I tried to convince him with saccharine, literary descriptions of the time I first met her, of my deep fascination, my incredible susceptibility to her beauty which, it’s true, might have gotten a bit unhinged lately, but who hasn’t had that happen to them.

‘There’s only one person fitting your description that I, let’s say, know, but to your and, I have to admit, my regret as well, she was never a patron of this place. About a year ago, a painter who’s a regular here was commissioned to paint her. The painting, I think it wasn’t finished yet, did hang on our wall for a while, but we were then compelled to remove it at the request of a very influential gentleman. I’m not aware if the painting that you’re describing ever returned to us, as I’m not aware of any copies existing. For your own good…’


‘Are you trying to say…’, interrupted the art critic who was, as I noted, immediately ready to take the gallerist’s side and was quick to relegate my observations to the realm of hallucination which, in light of my introduction, I guess I couldn’t really blame him for.
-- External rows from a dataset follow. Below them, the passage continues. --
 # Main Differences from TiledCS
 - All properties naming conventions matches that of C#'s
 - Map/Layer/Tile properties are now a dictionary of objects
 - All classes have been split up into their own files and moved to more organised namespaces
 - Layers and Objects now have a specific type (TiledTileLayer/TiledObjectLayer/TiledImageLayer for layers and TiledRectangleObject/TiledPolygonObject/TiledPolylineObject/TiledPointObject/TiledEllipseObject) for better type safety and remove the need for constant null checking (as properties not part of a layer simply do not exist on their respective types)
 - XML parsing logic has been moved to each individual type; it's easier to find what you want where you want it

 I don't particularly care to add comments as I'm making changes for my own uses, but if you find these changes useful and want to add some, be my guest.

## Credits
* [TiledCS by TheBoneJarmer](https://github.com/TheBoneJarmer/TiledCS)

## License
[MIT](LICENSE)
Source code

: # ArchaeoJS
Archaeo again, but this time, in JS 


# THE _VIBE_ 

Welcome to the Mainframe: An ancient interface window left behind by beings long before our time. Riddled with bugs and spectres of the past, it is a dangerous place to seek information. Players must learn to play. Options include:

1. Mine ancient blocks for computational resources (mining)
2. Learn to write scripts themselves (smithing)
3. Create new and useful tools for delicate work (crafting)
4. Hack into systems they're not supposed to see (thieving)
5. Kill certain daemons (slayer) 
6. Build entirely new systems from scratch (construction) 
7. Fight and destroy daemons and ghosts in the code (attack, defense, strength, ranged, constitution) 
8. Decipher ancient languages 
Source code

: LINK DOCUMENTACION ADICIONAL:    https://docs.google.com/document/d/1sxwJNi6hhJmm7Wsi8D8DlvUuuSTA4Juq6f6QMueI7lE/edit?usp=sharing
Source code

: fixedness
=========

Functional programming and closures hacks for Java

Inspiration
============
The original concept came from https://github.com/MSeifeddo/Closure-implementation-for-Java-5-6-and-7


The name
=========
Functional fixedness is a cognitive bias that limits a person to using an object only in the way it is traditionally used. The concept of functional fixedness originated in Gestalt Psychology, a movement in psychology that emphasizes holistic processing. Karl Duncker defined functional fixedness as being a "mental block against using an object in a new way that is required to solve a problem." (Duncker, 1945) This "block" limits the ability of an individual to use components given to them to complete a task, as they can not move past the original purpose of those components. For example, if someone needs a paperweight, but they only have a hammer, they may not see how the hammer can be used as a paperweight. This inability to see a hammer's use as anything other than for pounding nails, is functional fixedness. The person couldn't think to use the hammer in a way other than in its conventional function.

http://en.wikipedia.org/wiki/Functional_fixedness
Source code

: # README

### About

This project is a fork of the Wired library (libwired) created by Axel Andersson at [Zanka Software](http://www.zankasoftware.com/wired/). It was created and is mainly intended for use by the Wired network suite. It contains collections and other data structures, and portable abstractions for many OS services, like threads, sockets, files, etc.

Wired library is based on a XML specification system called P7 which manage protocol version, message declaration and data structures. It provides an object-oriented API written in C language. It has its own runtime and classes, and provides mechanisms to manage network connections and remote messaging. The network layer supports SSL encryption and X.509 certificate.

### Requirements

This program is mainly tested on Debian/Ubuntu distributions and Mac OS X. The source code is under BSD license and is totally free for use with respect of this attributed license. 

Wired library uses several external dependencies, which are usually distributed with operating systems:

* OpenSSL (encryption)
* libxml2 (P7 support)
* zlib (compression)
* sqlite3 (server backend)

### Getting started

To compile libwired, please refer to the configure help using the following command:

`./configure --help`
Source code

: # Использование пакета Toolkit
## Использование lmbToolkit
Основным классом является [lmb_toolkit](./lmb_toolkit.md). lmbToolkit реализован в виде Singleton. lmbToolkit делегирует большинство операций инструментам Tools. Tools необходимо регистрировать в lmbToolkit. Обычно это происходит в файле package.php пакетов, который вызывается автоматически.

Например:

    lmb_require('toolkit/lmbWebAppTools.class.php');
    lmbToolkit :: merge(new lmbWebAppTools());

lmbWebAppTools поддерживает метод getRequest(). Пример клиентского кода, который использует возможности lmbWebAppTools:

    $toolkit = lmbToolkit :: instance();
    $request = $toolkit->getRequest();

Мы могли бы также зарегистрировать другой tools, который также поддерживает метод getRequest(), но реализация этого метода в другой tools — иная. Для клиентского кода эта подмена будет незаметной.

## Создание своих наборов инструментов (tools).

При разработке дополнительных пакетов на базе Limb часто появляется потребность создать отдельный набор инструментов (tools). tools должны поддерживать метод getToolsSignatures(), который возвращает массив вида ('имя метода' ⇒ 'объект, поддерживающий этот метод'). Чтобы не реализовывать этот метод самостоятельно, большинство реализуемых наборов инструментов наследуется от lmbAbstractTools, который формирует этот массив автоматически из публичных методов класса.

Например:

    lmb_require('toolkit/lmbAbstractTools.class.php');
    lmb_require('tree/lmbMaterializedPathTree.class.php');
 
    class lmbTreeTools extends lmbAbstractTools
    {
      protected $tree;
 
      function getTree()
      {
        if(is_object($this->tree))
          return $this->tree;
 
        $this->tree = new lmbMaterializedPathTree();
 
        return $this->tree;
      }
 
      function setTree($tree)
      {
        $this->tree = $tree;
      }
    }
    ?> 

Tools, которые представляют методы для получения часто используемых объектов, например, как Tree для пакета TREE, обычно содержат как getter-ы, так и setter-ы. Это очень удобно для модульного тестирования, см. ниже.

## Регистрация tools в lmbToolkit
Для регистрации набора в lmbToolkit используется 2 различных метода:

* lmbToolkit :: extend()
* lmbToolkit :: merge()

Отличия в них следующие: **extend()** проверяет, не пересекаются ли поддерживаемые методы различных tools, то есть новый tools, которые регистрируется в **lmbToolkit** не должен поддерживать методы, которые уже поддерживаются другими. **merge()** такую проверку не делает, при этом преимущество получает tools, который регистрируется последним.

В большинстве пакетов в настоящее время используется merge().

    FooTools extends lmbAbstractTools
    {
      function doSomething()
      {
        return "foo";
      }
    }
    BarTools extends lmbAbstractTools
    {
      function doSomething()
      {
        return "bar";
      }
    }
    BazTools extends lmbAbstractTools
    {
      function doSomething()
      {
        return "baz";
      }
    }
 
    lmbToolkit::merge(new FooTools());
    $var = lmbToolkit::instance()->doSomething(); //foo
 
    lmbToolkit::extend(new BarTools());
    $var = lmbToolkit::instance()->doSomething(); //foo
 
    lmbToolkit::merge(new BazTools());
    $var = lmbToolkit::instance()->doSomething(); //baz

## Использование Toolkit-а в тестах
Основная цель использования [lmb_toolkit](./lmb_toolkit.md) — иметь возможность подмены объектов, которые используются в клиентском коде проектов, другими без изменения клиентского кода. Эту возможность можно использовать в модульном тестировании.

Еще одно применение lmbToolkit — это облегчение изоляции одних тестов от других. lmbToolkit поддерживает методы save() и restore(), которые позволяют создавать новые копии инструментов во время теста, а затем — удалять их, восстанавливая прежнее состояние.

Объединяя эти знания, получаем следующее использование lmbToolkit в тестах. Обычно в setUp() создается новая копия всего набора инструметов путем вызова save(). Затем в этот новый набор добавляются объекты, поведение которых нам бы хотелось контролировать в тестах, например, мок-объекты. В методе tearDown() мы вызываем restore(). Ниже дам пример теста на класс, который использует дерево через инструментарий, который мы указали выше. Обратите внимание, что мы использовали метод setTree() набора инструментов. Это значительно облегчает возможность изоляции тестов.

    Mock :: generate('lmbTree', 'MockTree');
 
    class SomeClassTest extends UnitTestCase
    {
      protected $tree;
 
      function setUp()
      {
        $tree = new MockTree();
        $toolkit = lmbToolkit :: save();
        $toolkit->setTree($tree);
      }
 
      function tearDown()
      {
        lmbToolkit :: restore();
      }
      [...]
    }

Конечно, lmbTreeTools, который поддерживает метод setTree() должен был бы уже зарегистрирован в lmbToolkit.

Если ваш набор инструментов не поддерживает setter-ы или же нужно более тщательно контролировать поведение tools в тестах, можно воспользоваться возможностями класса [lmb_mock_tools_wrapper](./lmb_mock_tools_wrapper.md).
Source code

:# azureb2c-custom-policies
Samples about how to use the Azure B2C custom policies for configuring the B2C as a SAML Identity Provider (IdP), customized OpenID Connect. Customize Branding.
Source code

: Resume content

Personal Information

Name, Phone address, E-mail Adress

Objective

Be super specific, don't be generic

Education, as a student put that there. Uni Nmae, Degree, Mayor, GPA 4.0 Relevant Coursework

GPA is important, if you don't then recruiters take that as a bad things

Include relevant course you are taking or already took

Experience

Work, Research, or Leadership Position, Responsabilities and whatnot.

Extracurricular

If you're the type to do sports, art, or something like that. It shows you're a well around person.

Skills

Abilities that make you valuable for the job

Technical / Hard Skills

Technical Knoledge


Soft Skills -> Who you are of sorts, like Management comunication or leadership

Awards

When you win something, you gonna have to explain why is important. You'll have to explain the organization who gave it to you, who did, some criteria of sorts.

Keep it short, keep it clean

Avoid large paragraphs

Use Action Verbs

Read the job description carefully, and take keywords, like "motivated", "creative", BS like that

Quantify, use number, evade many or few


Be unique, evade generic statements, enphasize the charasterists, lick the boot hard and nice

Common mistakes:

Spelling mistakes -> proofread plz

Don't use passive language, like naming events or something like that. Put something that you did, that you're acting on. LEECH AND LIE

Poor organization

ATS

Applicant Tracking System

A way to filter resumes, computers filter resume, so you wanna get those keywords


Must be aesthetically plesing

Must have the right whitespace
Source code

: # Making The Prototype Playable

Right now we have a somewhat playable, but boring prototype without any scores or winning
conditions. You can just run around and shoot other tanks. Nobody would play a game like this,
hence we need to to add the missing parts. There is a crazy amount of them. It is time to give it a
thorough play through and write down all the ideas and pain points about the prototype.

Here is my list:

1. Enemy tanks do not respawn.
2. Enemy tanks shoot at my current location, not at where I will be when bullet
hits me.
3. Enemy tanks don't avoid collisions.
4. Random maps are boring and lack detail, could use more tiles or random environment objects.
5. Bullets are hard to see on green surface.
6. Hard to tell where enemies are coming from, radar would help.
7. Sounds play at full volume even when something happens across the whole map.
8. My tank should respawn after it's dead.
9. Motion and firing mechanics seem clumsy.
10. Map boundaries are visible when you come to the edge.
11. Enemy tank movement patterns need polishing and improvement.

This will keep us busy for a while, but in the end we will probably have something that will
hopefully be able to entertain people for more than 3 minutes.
‘All I’m trying to say is that you’re probably quite right when you say that the author’s painting existed and was removed on request’, I said, trying to bring the conversation to a close. ‘But I didn’t tell you all this just to reinforce the cliché of hallucinating literary drunks. You know how it ended and you can see that I’m no worse for wear today. Journalist J., as you and the painter called her, used to be my wife. I only wanted to show her to you as something besides a notorious model. If I’d succeeded in that and if you hadn’t realised that from my story, that means a flicker of a writer’s spark might still be burning within me. Now if you’ll excuse me, I’ve taken up enough of your time, as you have probably taken enough of mine’.